## [Work task]
Pick each line containing "Scene" out of the records.
⟨
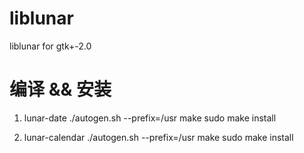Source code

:liblunar
========

liblunar for gtk+-2.0

编译 && 安装
============

1. lunar-date
./autogen.sh --prefix=/usr
make
sudo make install

2. lunar-calendar
./autogen.sh --prefix=/usr
make
sudo make install

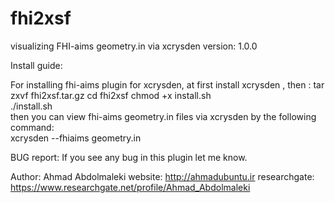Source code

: # fhi2xsf
visualizing FHI-aims geometry.in via xcrysden
version:
1.0.0


Install guide:

For installing fhi-aims plugin for xcrysden, at first install xcrysden , then :
	tar zxvf fhi2xsf.tar.gz
	cd fhi2xsf
  	 chmod +x install.sh												      
  	./install.sh													      
 then you can view fhi-aims geometry.in files via xcrysden by the following command:						      
	xcrysden --fhiaims geometry.in											      




BUG report:
If you see any bug in this plugin let me know.


Author: Ahmad Abdolmaleki
website: http://ahmadubuntu.ir
researchgate: https://www.researchgate.net/profile/Ahmad_Abdolmaleki
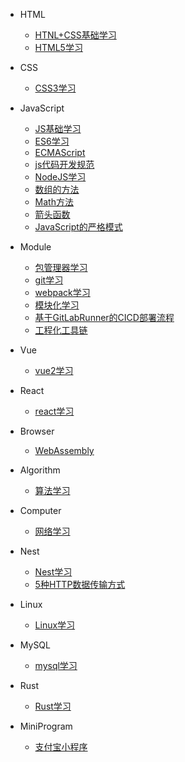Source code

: * HTML
    * [HTNL+CSS基础学习](HTML/HTNL+CSS基础学习.md "HTNL+CSS学习")
    * [HTML5学习](HTML/HTML5学习.md "HTML5学习")

* CSS
    * [CSS3学习](CSS/CSS3学习.md "CSS3学习")

* JavaScript
    * [JS基础学习](JavaScript/JS基础学习.md "JS基础学习")
    * [ES6学习](JavaScript/ES6学习.md "ES6学习")
    * [ECMAScript](JavaScript/ECMAScript.md "ECMAScript")
    * [js代码开发规范](JavaScript/js代码开发规范.md "js代码开发规范")
    * [NodeJS学习](JavaScript/NodeJS学习.md "NodeJS学习")
    * [数组的方法](JavaScript/数组的方法.md "数组的方法")
    * [Math方法](JavaScript/Math方法.md "Math方法")
    * [箭头函数](JavaScript/箭头函数.md "箭头函数")
    * [JavaScript的严格模式](JavaScript/JavaScript的严格模式.md "JavaScript的严格模式")

* Module
    * [包管理器学习](Module/包管理器学习.md "包管理器学习")
    * [git学习](Module/git学习.md "git学习")
    * [webpack学习](Module/webpack学习.md "webpack学习")
    * [模块化学习](Module/模块化学习.md "模块化学习")
    * [基于GitLabRunner的CICD部署流程](Module/基于GitLabRunner的CICD部署流程.md "基于GitLabRunner的CICD部署流程")
    * [工程化工具链](Module/工程化工具链.md "工程化工具链")

* Vue
    * [vue2学习](Vue/vue2学习.md "vue2学习")

* React
    * [react学习](React/react学习.md "react学习")

* Browser
    * [WebAssembly](Browser/WebAssembly.md "WebAssembly")

* Algorithm
    * [算法学习](Algorithm/算法学习.md "算法学习")

* Computer
    * [网络学习](Computer/网络学习.md "网络学习")

* Nest
    * [Nest学习](Nest/Nest学习.md "Nest学习")
    * [5种HTTP数据传输方式](Nest/5种HTTP数据传输方式.md "5种HTTP数据传输方式")

* Linux
    * [Linux学习](Linux/Linux学习.md "Linux学习")

* MySQL
    * [mysql学习](MySQL/mysql学习.md "mysql学习")

* Rust
    * [Rust学习](Rust/Rust学习.md "Rust学习")

* MiniProgram
    * [支付宝小程序](MiniProgram/支付宝小程序.md "支付宝小程序")

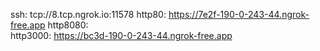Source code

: ssh: tcp://8.tcp.ngrok.io:11578 
http80: https://7e2f-190-0-243-44.ngrok-free.app 
http8080:  
http3000: https://bc3d-190-0-243-44.ngrok-free.app 
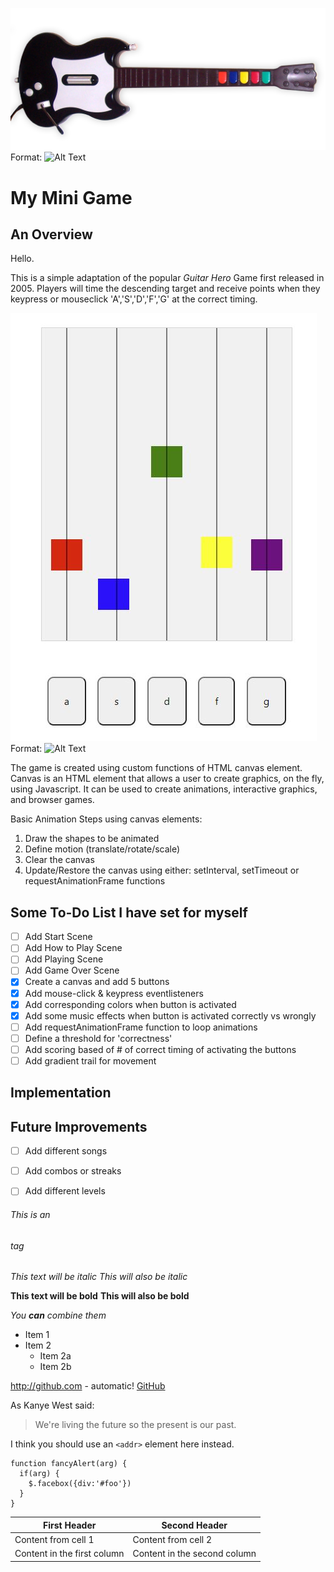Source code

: ![Guitar Image](/images/guitar.jpg)
Format: ![Alt Text](url)

# My Mini Game
## An Overview
Hello.

This is a simple adaptation of the popular *Guitar Hero* Game first released in 2005.
Players will time the descending target and receive points when they keypress or mouseclick 'A','S','D','F','G' at the correct timing.

![Guitar Image](/images/screenshot.jpg)
Format: ![Alt Text](url)

The game is created using custom functions of HTML canvas element.
Canvas is an HTML element that allows a user to create graphics, on the fly, using Javascript. It can be used to create animations, interactive graphics, and browser games.

Basic Animation Steps using canvas elements:
1. Draw the shapes to be animated
2. Define motion (translate/rotate/scale)
3. Clear the canvas
4. Update/Restore the canvas using either: setInterval, setTimeout or requestAnimationFrame functions

## Some To-Do List I have set for myself


- [ ] Add Start Scene
- [ ] Add How to Play Scene
- [ ] Add Playing Scene
- [ ] Add Game Over Scene
- [x] Create a canvas and add 5 buttons
- [x] Add mouse-click & keypress eventlisteners
- [x] Add corresponding colors when button is activated
- [x] Add some music effects when button is activated correctly vs wrongly
- [ ] Add requestAnimationFrame function to loop animations
- [ ] Define a threshold for 'correctness'
- [ ] Add scoring based of # of correct timing of activating the buttons
- [ ] Add gradient trail for movement

## Implementation

## Future Improvements
- [ ] Add different songs
- [ ] Add combos or streaks
- [ ] Add different levels


###### This is an <h6> tag

*This text will be italic*
_This will also be italic_

**This text will be bold**
__This will also be bold__

_You **can** combine them_

* Item 1
* Item 2
  * Item 2a
  * Item 2b



http://github.com - automatic!
[GitHub](http://github.com)

As Kanye West said:

> We're living the future so
> the present is our past.

I think you should use an
`<addr>` element here instead.

    function fancyAlert(arg) {
      if(arg) {
        $.facebox({div:'#foo'})
      }
    }

First Header | Second Header
------------ | -------------
Content from cell 1 | Content from cell 2
Content in the first column | Content in the second column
⟩
## [Solution for this exercise]
- [ ] Add Start Scene
- [ ] Add How to Play Scene
- [ ] Add Playing Scene
- [ ] Add Game Over Scene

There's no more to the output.